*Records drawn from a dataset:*
-- Opening Marker --

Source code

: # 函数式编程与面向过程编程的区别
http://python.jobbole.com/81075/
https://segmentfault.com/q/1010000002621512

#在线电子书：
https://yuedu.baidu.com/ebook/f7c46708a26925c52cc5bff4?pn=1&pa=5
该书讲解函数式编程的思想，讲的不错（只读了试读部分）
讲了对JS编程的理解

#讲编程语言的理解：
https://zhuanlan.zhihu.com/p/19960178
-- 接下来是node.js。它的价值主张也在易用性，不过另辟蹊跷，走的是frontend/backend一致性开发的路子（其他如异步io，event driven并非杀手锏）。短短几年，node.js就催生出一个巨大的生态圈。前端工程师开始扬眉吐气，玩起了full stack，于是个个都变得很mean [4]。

-- Closing Marker --

*What is being asked:*
Nothing but a number is expected here: how many lines above include the string "https".

*Answer to this problem:*
3